KevinADC · Sep 7, 2005

not really sure what you are asking:

Code:

my @x = ("in the", "skipping along");
my @y = ("we walk in the park", "we walk in the dark", "we walk holding hands", "we walk skipping along");

for (@x) {
   foreach my $line (@y) {
      next if ($line !~ /$_/);
      print "$line\n";
   }
}

prints:

we walk in the park
we walk in the dark
we walk skipping along

dlabdo · Sep 7, 2005

yeah, thats what i thought initially i was going to do but thought maybe there was a more efficient way.

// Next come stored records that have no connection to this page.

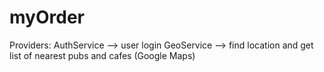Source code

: # myOrder

Providers:
AuthService --> user login 
GeoService --> find location and get list of nearest pubs and cafes (Google Maps) 
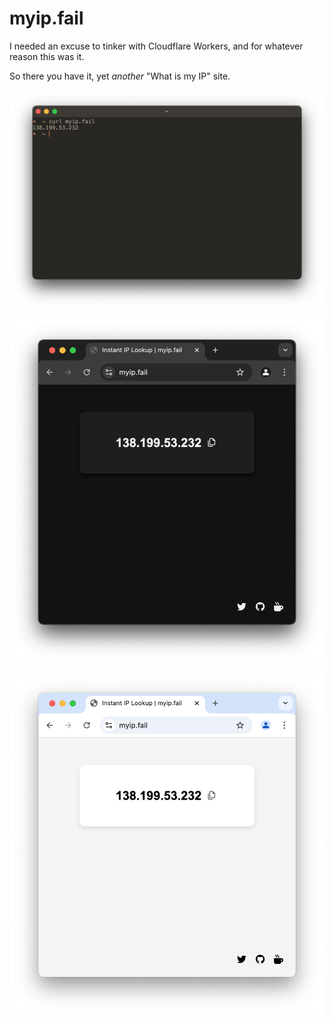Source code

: # myip.fail

I needed an excuse to tinker with Cloudflare Workers, and for whatever reason this was it.

So there you have it, yet *another* "What is my IP" site.

![Screenshot](./curl.png)

![Screenshot](./darkmode.png)

![Screenshot](./lightmode.png)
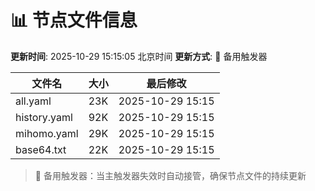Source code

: # 📊 节点文件信息

**更新时间**: 2025-10-29 15:15:05 北京时间
**更新方式**: 🔄 备用触发器

| 文件名 | 大小 | 最后修改 |
|--------|------|----------|
| all.yaml | 23K | 2025-10-29 15:15 |
| history.yaml | 92K | 2025-10-29 15:15 |
| mihomo.yaml | 29K | 2025-10-29 15:15 |
| base64.txt | 22K | 2025-10-29 15:15 |

> 🔄 备用触发器：当主触发器失效时自动接管，确保节点文件的持续更新
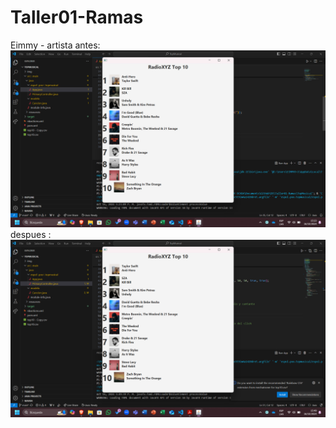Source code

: # Taller01-Ramas

Eimmy - artista 
antes: 
![alt text](image-1.png)
despues : 
![alt text](image.png)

Thank you for your help!

fishiface · Sep 9, 2005

a more efficient way

seems a little unfair on KevinADC.

Since I shouldn't criticise without contributing,

Code:

my @x = ("in the", "skipping along");
my @y = ("we walk in the park", "we walk in the dark", "we walk holding hands", "we walk skipping along");

map { $_ = qr/$_/ } @x; # precompile regexes

Y: foreach my $line (@y) {
  foreach my $re (@x) {
    if ( $line =~ $re ) {
      print "$line\n";
      next Y;
} } }

f

["]As soon as we started programming, we found to our surprise that it wasn't as easy to get programs right as we had thought. Debugging had to be discovered. I can remember the exact instant when I realized that a large part of my life from then on was going to be spent in finding mistakes in my own programs.["]
--Maur

KevinADC · Sep 9, 2005

benchmarking reveals which is more efficient, at least for the sample data used:

(This chart is sorted from slowest to fastest, and shows the percent speed difference between each pair of tests.)

Code:

Benchmark: timing 50000 iterations of Fish, Kevin...
      Fish:  2 wallclock secs ( 2.14 usr +  0.00 sys =  2.14 CPU) @ 23364.49/s (n=50000)
     Kevin:  1 wallclock secs ( 1.43 usr +  0.00 sys =  1.43 CPU) @ 34965.03/s (n=50000)
         Rate  Fish Kevin
Fish  23364/s    --  -33%
Kevin 34965/s   50%    --

here is the code to benchmark:

Code:

#!perl -w
use strict;
use Benchmark qw( timethese cmpthese ) ;

my @x = ("in the", "skipping along");
my @y = ("we walk in the park", "we walk in the dark", "we walk holding hands", "we walk skipping along");

my $results = timethese(50000, 
        {
            'Kevin' => \&Kevin,
            'Fish' => \&Fish,
        },
    );
cmpthese( $results ) ;

sub Kevin {
for (@x) {
   foreach my $line (@y) {
      next if ($line !~ /$_/);
      #print "$line\n";
   }
}
}

sub Fish {

map { $_ = qr/$_/ } @x; # precompile regexes

Y: foreach my $line (@y) {
  foreach my $re (@x) {
    if ( $line =~ $re ) {
      #print "$line\n";
      next Y;
} } }
}

the print lines are commented out (I don't want to see the output 100,000 times!) but should not affect the results since they both do the exact same thing.

KevinADC · Sep 9, 2005

this might be a fairer test but I am not entirely sure:

Code:

#!perl -w
use strict;

my @x = ("in the", "skipping along");
my @w = @x;
my @y = ("we walk in the park", "we walk in the dark", "we walk holding hands", "we walk skipping along");
map { $_ = qr/$_/ } @w; # precompile regexes


my $results = timethese(50000, 
        {
            'Kevin' => \&Kevin,
            'Fish' => \&Fish,
        },
    );
cmpthese( $results ) ;



sub Kevin {
for (@x) {
   foreach my $line (@y) {
      next if ($line !~ /$_/);
      #print "$line\n";
   }
}
}

sub Fish {

Y: foreach my $line (@y) {
      foreach my $re (@w) {
         if ( $line =~ $re ) {
            #print "$line\n";
            next Y;
         }
      }
   }
}

in which case the results are very different:

Code:

Benchmark: timing 50000 iterations of Fish, Kevin...
      Fish:  2 wallclock secs ( 1.32 usr +  0.00 sys =  1.32 CPU) @ 37878.79/s (n=50000)
     Kevin:  4 wallclock secs ( 4.29 usr +  0.00 sys =  4.29 CPU) @ 11655.01/s (n=50000)
         Rate Kevin  Fish
Kevin 11655/s    --  -69%
Fish  37879/s  225%    --

fishiface · Sep 18, 2005

(been away)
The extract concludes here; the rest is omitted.